Question

A chemical supply company currently has in stock 100 pounds of a certain chemical, which it sells to customers in 5 -pound lots. Let \(x=\) the number of lots ordered by a randomly chosen customer. The probability distribution of \(x\) is as follows: $$ \begin{array}{lcccc} x & 1 & 2 & 3 & 4 \\ p(x) & 0.2 & 0.4 & 0.3 & 0.1 \end{array} $$ a. Calculate and interpret the mean value of \(x\). b. Calculate and interpret the variance and standard deviation of \(x\).

Short answer

The mean value of \(x\) is 2.3. This can be interpreted as the expected value or the average amount of 5-pound lots ordered by a customer. The variance and the standard deviation are 0.61 and approximately 0.78, respectively, indicating a relatively small spread around the mean.

Step-by-step solution

Calculate the Mean

To compute the average, use the formula for the mean of a discrete probability distribution, which is \(\mu = \Sigma (x \cdot p(x))\).

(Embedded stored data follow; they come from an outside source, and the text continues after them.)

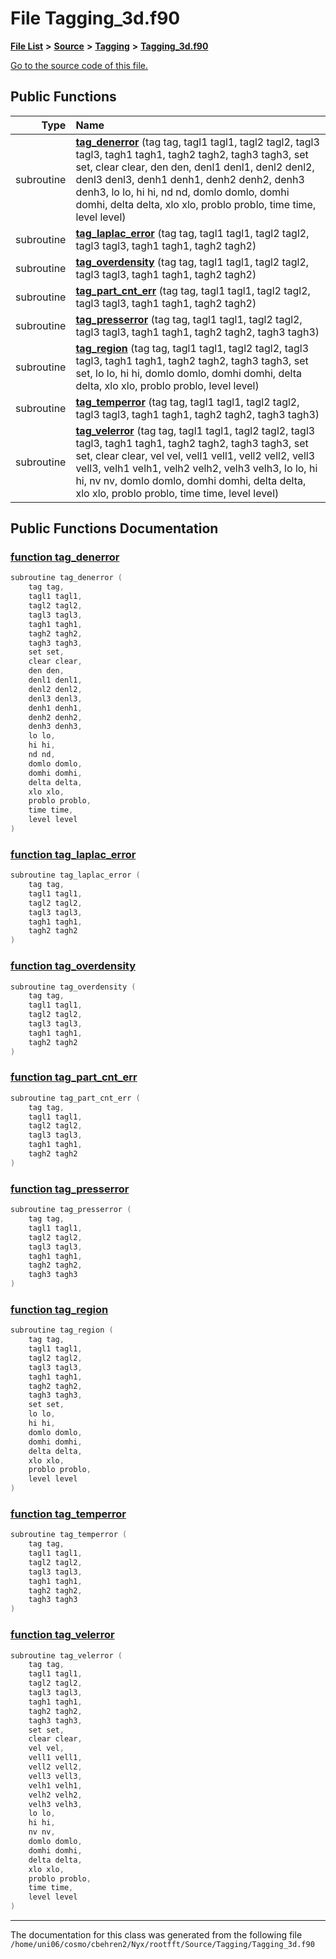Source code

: 
# File Tagging\_3d.f90


[**File List**](files.md) **>** [**Source**](dir_74389ed8173ad57b461b9d623a1f3867.md) **>** [**Tagging**](dir_c14a965952b26c2f69053cc66c8fb69f.md) **>** [**Tagging\_3d.f90**](Source_2Tagging_2Tagging__3d_8f90.md)

[Go to the source code of this file.](Source_2Tagging_2Tagging__3d_8f90_source.md)


















## Public Functions

| Type | Name |
| ---: | :--- |
|  subroutine | [**tag\_denerror**](Source_2Tagging_2Tagging__3d_8f90.md#function-tag-denerror) (tag tag, tagl1 tagl1, tagl2 tagl2, tagl3 tagl3, tagh1 tagh1, tagh2 tagh2, tagh3 tagh3, set set, clear clear, den den, denl1 denl1, denl2 denl2, denl3 denl3, denh1 denh1, denh2 denh2, denh3 denh3, lo lo, hi hi, nd nd, domlo domlo, domhi domhi, delta delta, xlo xlo, problo problo, time time, level level) <br> |
|  subroutine | [**tag\_laplac\_error**](Source_2Tagging_2Tagging__3d_8f90.md#function-tag-laplac-error) (tag tag, tagl1 tagl1, tagl2 tagl2, tagl3 tagl3, tagh1 tagh1, tagh2 tagh2) <br> |
|  subroutine | [**tag\_overdensity**](Source_2Tagging_2Tagging__3d_8f90.md#function-tag-overdensity) (tag tag, tagl1 tagl1, tagl2 tagl2, tagl3 tagl3, tagh1 tagh1, tagh2 tagh2) <br> |
|  subroutine | [**tag\_part\_cnt\_err**](Source_2Tagging_2Tagging__3d_8f90.md#function-tag-part-cnt-err) (tag tag, tagl1 tagl1, tagl2 tagl2, tagl3 tagl3, tagh1 tagh1, tagh2 tagh2) <br> |
|  subroutine | [**tag\_presserror**](Source_2Tagging_2Tagging__3d_8f90.md#function-tag-presserror) (tag tag, tagl1 tagl1, tagl2 tagl2, tagl3 tagl3, tagh1 tagh1, tagh2 tagh2, tagh3 tagh3) <br> |
|  subroutine | [**tag\_region**](Source_2Tagging_2Tagging__3d_8f90.md#function-tag-region) (tag tag, tagl1 tagl1, tagl2 tagl2, tagl3 tagl3, tagh1 tagh1, tagh2 tagh2, tagh3 tagh3, set set, lo lo, hi hi, domlo domlo, domhi domhi, delta delta, xlo xlo, problo problo, level level) <br> |
|  subroutine | [**tag\_temperror**](Source_2Tagging_2Tagging__3d_8f90.md#function-tag-temperror) (tag tag, tagl1 tagl1, tagl2 tagl2, tagl3 tagl3, tagh1 tagh1, tagh2 tagh2, tagh3 tagh3) <br> |
|  subroutine | [**tag\_velerror**](Source_2Tagging_2Tagging__3d_8f90.md#function-tag-velerror) (tag tag, tagl1 tagl1, tagl2 tagl2, tagl3 tagl3, tagh1 tagh1, tagh2 tagh2, tagh3 tagh3, set set, clear clear, vel vel, vell1 vell1, vell2 vell2, vell3 vell3, velh1 velh1, velh2 velh2, velh3 velh3, lo lo, hi hi, nv nv, domlo domlo, domhi domhi, delta delta, xlo xlo, problo problo, time time, level level) <br> |








## Public Functions Documentation


### <a href="#function-tag-denerror" id="function-tag-denerror">function tag\_denerror </a>


```cpp
subroutine tag_denerror (
    tag tag,
    tagl1 tagl1,
    tagl2 tagl2,
    tagl3 tagl3,
    tagh1 tagh1,
    tagh2 tagh2,
    tagh3 tagh3,
    set set,
    clear clear,
    den den,
    denl1 denl1,
    denl2 denl2,
    denl3 denl3,
    denh1 denh1,
    denh2 denh2,
    denh3 denh3,
    lo lo,
    hi hi,
    nd nd,
    domlo domlo,
    domhi domhi,
    delta delta,
    xlo xlo,
    problo problo,
    time time,
    level level
) 
```



### <a href="#function-tag-laplac-error" id="function-tag-laplac-error">function tag\_laplac\_error </a>


```cpp
subroutine tag_laplac_error (
    tag tag,
    tagl1 tagl1,
    tagl2 tagl2,
    tagl3 tagl3,
    tagh1 tagh1,
    tagh2 tagh2
) 
```



### <a href="#function-tag-overdensity" id="function-tag-overdensity">function tag\_overdensity </a>


```cpp
subroutine tag_overdensity (
    tag tag,
    tagl1 tagl1,
    tagl2 tagl2,
    tagl3 tagl3,
    tagh1 tagh1,
    tagh2 tagh2
) 
```



### <a href="#function-tag-part-cnt-err" id="function-tag-part-cnt-err">function tag\_part\_cnt\_err </a>


```cpp
subroutine tag_part_cnt_err (
    tag tag,
    tagl1 tagl1,
    tagl2 tagl2,
    tagl3 tagl3,
    tagh1 tagh1,
    tagh2 tagh2
) 
```



### <a href="#function-tag-presserror" id="function-tag-presserror">function tag\_presserror </a>


```cpp
subroutine tag_presserror (
    tag tag,
    tagl1 tagl1,
    tagl2 tagl2,
    tagl3 tagl3,
    tagh1 tagh1,
    tagh2 tagh2,
    tagh3 tagh3
) 
```



### <a href="#function-tag-region" id="function-tag-region">function tag\_region </a>


```cpp
subroutine tag_region (
    tag tag,
    tagl1 tagl1,
    tagl2 tagl2,
    tagl3 tagl3,
    tagh1 tagh1,
    tagh2 tagh2,
    tagh3 tagh3,
    set set,
    lo lo,
    hi hi,
    domlo domlo,
    domhi domhi,
    delta delta,
    xlo xlo,
    problo problo,
    level level
) 
```



### <a href="#function-tag-temperror" id="function-tag-temperror">function tag\_temperror </a>


```cpp
subroutine tag_temperror (
    tag tag,
    tagl1 tagl1,
    tagl2 tagl2,
    tagl3 tagl3,
    tagh1 tagh1,
    tagh2 tagh2,
    tagh3 tagh3
) 
```



### <a href="#function-tag-velerror" id="function-tag-velerror">function tag\_velerror </a>


```cpp
subroutine tag_velerror (
    tag tag,
    tagl1 tagl1,
    tagl2 tagl2,
    tagl3 tagl3,
    tagh1 tagh1,
    tagh2 tagh2,
    tagh3 tagh3,
    set set,
    clear clear,
    vel vel,
    vell1 vell1,
    vell2 vell2,
    vell3 vell3,
    velh1 velh1,
    velh2 velh2,
    velh3 velh3,
    lo lo,
    hi hi,
    nv nv,
    domlo domlo,
    domhi domhi,
    delta delta,
    xlo xlo,
    problo problo,
    time time,
    level level
) 
```



------------------------------
The documentation for this class was generated from the following file `/home/uni06/cosmo/cbehren2/Nyx/rootfft/Source/Tagging/Tagging_3d.f90`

In other words, each possible outcome should be multiplied by its associated probability and then all these products should be summed. Using the given distribution values: \(\mu = (1*0.2) + (2*0.4) + (3*0.3) + (4*0.1) = 2.3\). The mean value of \(x\) is 2.3.

Calculate the Variance

Next, calculate variance (\(\sigma^2\)) from the formula for the variance of a discrete probability distribution, \(\sigma^2 = \Sigma ((x- \mu)^2 \cdot p(x))\). For each potential outcome \(x\), subtract the mean (\(\mu\)) and square the result, multiply this by the corresponding probability, finally sum all these products beyond all distinct values of \(x\): \(\sigma^2 = ((1-2.3)^2*0.2) + ((2-2.3)^2*0.4) + ((3-2.3)^2*0.3) + ((4-2.3)^2*0.1) = 0.61\). So, the variance is 0.61.

Calculate the Standard Deviation

For the final step, obtain the standard deviation (\(\sigma\)). The standard deviation is just the square root of the variance. Using the variance from Step 2, take the square root: \(\sigma = \sqrt{0.61} \approx 0.78\). The standard deviation is approximately 0.78.